* The data *
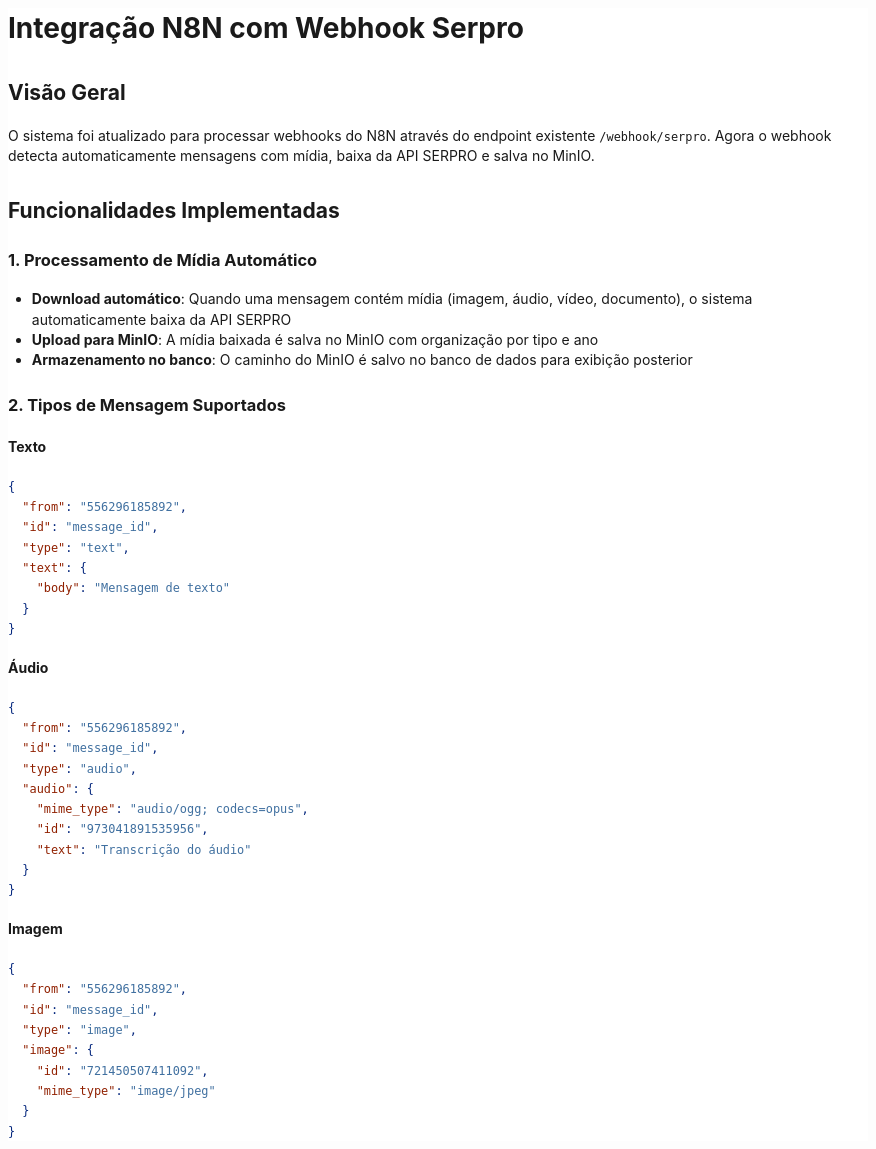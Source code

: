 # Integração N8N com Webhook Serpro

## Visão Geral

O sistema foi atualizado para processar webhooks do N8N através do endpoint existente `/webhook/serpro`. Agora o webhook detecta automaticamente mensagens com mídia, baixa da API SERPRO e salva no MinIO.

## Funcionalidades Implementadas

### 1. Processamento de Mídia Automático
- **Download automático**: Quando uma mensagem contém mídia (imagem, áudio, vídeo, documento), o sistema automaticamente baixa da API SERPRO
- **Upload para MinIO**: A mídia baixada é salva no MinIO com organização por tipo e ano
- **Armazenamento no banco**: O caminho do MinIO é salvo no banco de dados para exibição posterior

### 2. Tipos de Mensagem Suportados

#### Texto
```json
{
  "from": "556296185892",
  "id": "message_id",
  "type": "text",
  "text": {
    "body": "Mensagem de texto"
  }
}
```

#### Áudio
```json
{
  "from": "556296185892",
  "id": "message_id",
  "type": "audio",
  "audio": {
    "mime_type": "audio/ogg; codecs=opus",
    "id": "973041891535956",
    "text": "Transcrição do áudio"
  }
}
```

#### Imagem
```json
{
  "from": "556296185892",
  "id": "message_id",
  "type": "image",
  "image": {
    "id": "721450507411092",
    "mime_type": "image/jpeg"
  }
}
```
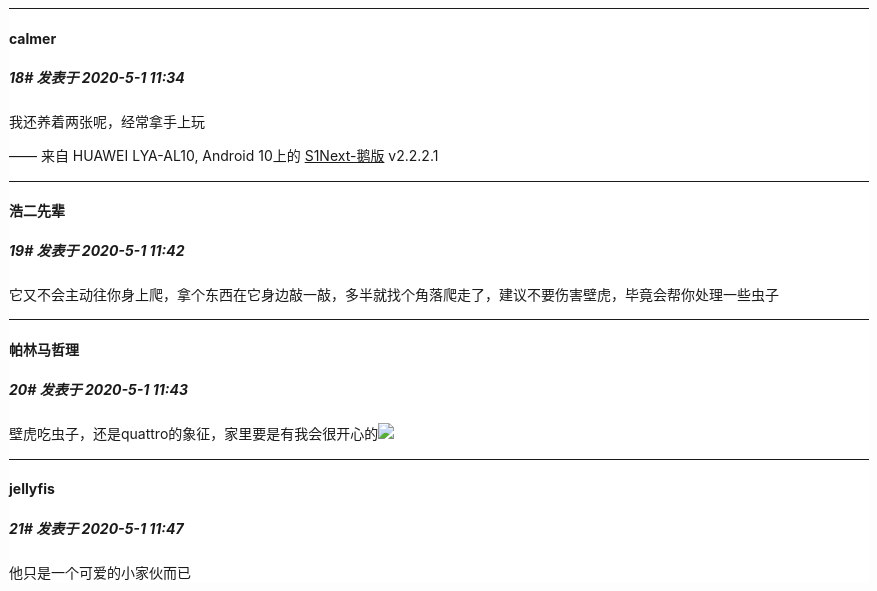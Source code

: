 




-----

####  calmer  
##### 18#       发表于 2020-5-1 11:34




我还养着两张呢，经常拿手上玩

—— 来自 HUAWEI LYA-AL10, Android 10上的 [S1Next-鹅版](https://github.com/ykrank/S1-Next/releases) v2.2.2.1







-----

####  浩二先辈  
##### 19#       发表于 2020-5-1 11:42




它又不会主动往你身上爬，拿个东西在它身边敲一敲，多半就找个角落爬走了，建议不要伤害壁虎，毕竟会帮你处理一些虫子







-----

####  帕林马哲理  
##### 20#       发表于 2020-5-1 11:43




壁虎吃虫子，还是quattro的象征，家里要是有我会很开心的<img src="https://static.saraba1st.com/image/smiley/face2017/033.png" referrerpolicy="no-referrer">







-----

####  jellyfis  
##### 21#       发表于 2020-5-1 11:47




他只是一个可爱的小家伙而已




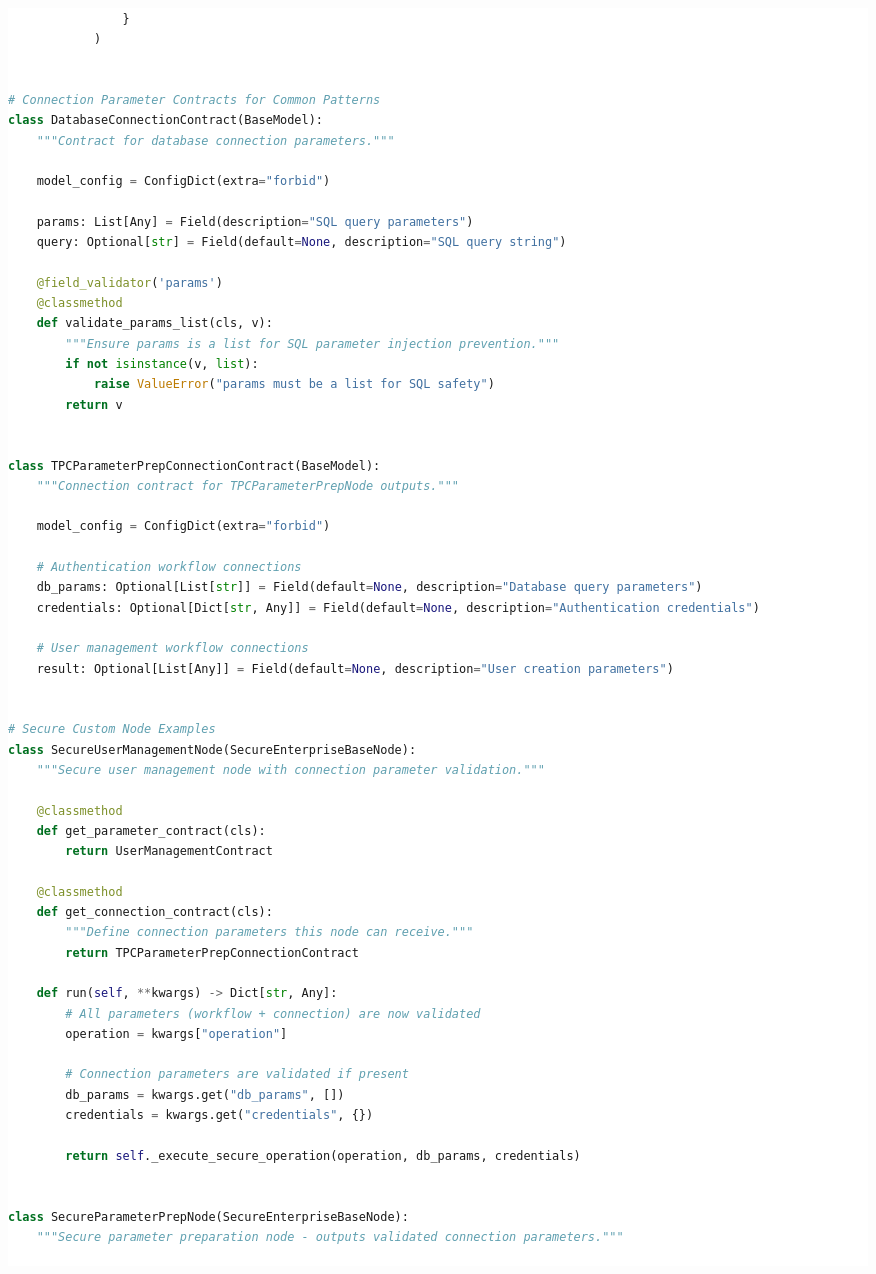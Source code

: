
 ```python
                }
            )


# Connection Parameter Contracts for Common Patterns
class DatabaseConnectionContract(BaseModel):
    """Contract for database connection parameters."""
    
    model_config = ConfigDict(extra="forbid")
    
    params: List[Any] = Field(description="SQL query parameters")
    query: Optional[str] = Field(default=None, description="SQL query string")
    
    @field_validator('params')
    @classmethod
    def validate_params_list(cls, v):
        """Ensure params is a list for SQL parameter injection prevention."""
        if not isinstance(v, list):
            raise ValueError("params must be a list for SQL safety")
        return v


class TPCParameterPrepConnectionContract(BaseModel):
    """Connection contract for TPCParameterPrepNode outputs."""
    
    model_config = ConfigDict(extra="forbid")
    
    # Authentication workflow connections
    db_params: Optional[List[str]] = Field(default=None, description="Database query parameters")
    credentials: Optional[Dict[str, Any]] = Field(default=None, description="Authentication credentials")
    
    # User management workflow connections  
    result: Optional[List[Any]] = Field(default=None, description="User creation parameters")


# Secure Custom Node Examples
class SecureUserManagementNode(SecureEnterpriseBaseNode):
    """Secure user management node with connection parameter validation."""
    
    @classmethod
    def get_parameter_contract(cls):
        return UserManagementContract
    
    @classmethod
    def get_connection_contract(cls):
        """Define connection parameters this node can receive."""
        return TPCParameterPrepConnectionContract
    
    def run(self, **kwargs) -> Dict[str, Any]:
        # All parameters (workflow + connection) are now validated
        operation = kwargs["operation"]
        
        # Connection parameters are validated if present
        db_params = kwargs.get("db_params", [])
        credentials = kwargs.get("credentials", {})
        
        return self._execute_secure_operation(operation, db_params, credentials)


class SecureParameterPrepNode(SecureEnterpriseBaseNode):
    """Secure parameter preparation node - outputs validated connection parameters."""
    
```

* What the task requires *
Set the entries down again exactly. Do not include the images.

* Exercise answer *
Source code

: # Integração N8N com Webhook Serpro

## Visão Geral

O sistema foi atualizado para processar webhooks do N8N através do endpoint existente `/webhook/serpro`. Agora o webhook detecta automaticamente mensagens com mídia, baixa da API SERPRO e salva no MinIO.

## Funcionalidades Implementadas

### 1. Processamento de Mídia Automático
- **Download automático**: Quando uma mensagem contém mídia (imagem, áudio, vídeo, documento), o sistema automaticamente baixa da API SERPRO
- **Upload para MinIO**: A mídia baixada é salva no MinIO com organização por tipo e ano
- **Armazenamento no banco**: O caminho do MinIO é salvo no banco de dados para exibição posterior

### 2. Tipos de Mensagem Suportados

#### Texto
```json
{
  "from": "556296185892",
  "id": "message_id",
  "type": "text",
  "text": {
    "body": "Mensagem de texto"
  }
}
```

#### Áudio
```json
{
  "from": "556296185892",
  "id": "message_id",
  "type": "audio",
  "audio": {
    "mime_type": "audio/ogg; codecs=opus",
    "id": "973041891535956",
    "text": "Transcrição do áudio"
  }
}
```

#### Imagem
```json
{
  "from": "556296185892",
  "id": "message_id",
  "type": "image",
  "image": {
    "id": "721450507411092",
    "mime_type": "image/jpeg"
  }
}
```
Source code

: 




-----

####  calmer  
##### 18#       发表于 2020-5-1 11:34




我还养着两张呢，经常拿手上玩

—— 来自 HUAWEI LYA-AL10, Android 10上的 [S1Next-鹅版](https://github.com/ykrank/S1-Next/releases) v2.2.2.1







-----

####  浩二先辈  
##### 19#       发表于 2020-5-1 11:42




它又不会主动往你身上爬，拿个东西在它身边敲一敲，多半就找个角落爬走了，建议不要伤害壁虎，毕竟会帮你处理一些虫子







-----

####  帕林马哲理  
##### 20#       发表于 2020-5-1 11:43




壁虎吃虫子，还是quattro的象征，家里要是有我会很开心的<img src="https://static.saraba1st.com/image/smiley/face2017/033.png" referrerpolicy="no-referrer">







-----

####  jellyfis  
##### 21#       发表于 2020-5-1 11:47




他只是一个可爱的小家伙而已




Source code

:
 ```python
                }
            )


# Connection Parameter Contracts for Common Patterns
class DatabaseConnectionContract(BaseModel):
    """Contract for database connection parameters."""
    
    model_config = ConfigDict(extra="forbid")
    
    params: List[Any] = Field(description="SQL query parameters")
    query: Optional[str] = Field(default=None, description="SQL query string")
    
    @field_validator('params')
    @classmethod
    def validate_params_list(cls, v):
        """Ensure params is a list for SQL parameter injection prevention."""
        if not isinstance(v, list):
            raise ValueError("params must be a list for SQL safety")
        return v


class TPCParameterPrepConnectionContract(BaseModel):
    """Connection contract for TPCParameterPrepNode outputs."""
    
    model_config = ConfigDict(extra="forbid")
    
    # Authentication workflow connections
    db_params: Optional[List[str]] = Field(default=None, description="Database query parameters")
    credentials: Optional[Dict[str, Any]] = Field(default=None, description="Authentication credentials")
    
    # User management workflow connections  
    result: Optional[List[Any]] = Field(default=None, description="User creation parameters")


# Secure Custom Node Examples
class SecureUserManagementNode(SecureEnterpriseBaseNode):
    """Secure user management node with connection parameter validation."""
    
    @classmethod
    def get_parameter_contract(cls):
        return UserManagementContract
    
    @classmethod
    def get_connection_contract(cls):
        """Define connection parameters this node can receive."""
        return TPCParameterPrepConnectionContract
    
    def run(self, **kwargs) -> Dict[str, Any]:
        # All parameters (workflow + connection) are now validated
        operation = kwargs["operation"]
        
        # Connection parameters are validated if present
        db_params = kwargs.get("db_params", [])
        credentials = kwargs.get("credentials", {})
        
        return self._execute_secure_operation(operation, db_params, credentials)


class SecureParameterPrepNode(SecureEnterpriseBaseNode):
    """Secure parameter preparation node - outputs validated connection parameters."""
    
```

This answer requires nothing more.